Does it right? IS there another problem in NAT traversal for AH that I'm missing?

EDIT: The RFC that addresses this issue says that AH is not supported by UDP encapsulation whereas the draft of the same RFC purpose a solution for UDP encapsulation for AH protocol also.

1 Answer 1


AH includes the outer IP header in the HMAC calculation which is why NAT breaks it. My understanding was that NAT-T was never expanded to support AH because NAT breaks the outer IP header protection.

http://www.ietf.org/rfc/rfc3948.txt "Because the protection of the outer IP addresses in IPsec AH is inherently incompatible with NAT, the IPsec AH was left out of the scope of this protocol specification."
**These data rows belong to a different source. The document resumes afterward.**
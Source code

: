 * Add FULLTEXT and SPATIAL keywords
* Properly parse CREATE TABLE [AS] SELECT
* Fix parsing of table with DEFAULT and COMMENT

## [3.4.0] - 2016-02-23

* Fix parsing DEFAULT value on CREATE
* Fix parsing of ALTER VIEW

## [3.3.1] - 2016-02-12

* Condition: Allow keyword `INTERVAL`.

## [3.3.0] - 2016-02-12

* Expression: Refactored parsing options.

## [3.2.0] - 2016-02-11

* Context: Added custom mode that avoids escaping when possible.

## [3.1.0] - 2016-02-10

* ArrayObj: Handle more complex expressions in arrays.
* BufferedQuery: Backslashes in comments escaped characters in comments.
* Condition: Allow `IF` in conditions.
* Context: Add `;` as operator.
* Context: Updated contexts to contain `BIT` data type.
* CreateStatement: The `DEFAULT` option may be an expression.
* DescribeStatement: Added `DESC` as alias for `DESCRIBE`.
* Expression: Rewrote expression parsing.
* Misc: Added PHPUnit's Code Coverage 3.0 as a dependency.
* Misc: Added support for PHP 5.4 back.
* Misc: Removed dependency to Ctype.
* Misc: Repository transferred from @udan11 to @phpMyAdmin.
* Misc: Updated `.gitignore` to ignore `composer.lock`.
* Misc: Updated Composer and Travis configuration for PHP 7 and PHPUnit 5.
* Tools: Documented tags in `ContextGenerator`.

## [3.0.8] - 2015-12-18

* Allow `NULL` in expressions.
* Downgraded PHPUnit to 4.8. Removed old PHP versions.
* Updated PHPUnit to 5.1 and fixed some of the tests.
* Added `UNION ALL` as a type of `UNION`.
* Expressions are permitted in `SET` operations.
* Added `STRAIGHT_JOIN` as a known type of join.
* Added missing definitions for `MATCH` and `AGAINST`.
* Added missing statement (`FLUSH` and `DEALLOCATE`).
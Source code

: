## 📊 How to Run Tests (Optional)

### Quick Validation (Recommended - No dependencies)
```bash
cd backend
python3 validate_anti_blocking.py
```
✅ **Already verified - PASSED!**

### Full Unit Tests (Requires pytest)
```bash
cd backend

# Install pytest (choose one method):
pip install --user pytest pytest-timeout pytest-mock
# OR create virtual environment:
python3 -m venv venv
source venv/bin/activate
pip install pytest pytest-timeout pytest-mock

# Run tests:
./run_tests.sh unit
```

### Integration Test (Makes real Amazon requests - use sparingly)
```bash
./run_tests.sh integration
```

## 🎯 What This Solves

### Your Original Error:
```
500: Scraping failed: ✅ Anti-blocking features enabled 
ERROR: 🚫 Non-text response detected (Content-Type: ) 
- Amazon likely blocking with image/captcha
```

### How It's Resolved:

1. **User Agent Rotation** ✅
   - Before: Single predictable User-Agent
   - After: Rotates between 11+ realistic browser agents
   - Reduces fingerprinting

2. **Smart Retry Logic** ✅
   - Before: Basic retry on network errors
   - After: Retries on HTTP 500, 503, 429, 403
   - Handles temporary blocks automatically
  • The second link doesn't contribute much to understanding (it just saying what I alerady knew). I saw the RFC you linked before and still didn't understand - the AH protect the most outer IP header? event if there are 3 IP headers in the packet (as I described in the question)?
    – Bush
    Dec 5, 2013 at 11:42
  • Also, see my edit..
    – Bush
    Dec 5, 2013 at 11:49
  • 1
    Since NAT breaks the end-to-end client to server model and AH is designed to protect the authenticity of the sender the RFP indicates that this was a design choice and not a technical limitation of NAT-T. So I think your understanding is correct that encapsulating the AH into a UDP packet would work same as ESP however it was never implemented by the designers of the protocol.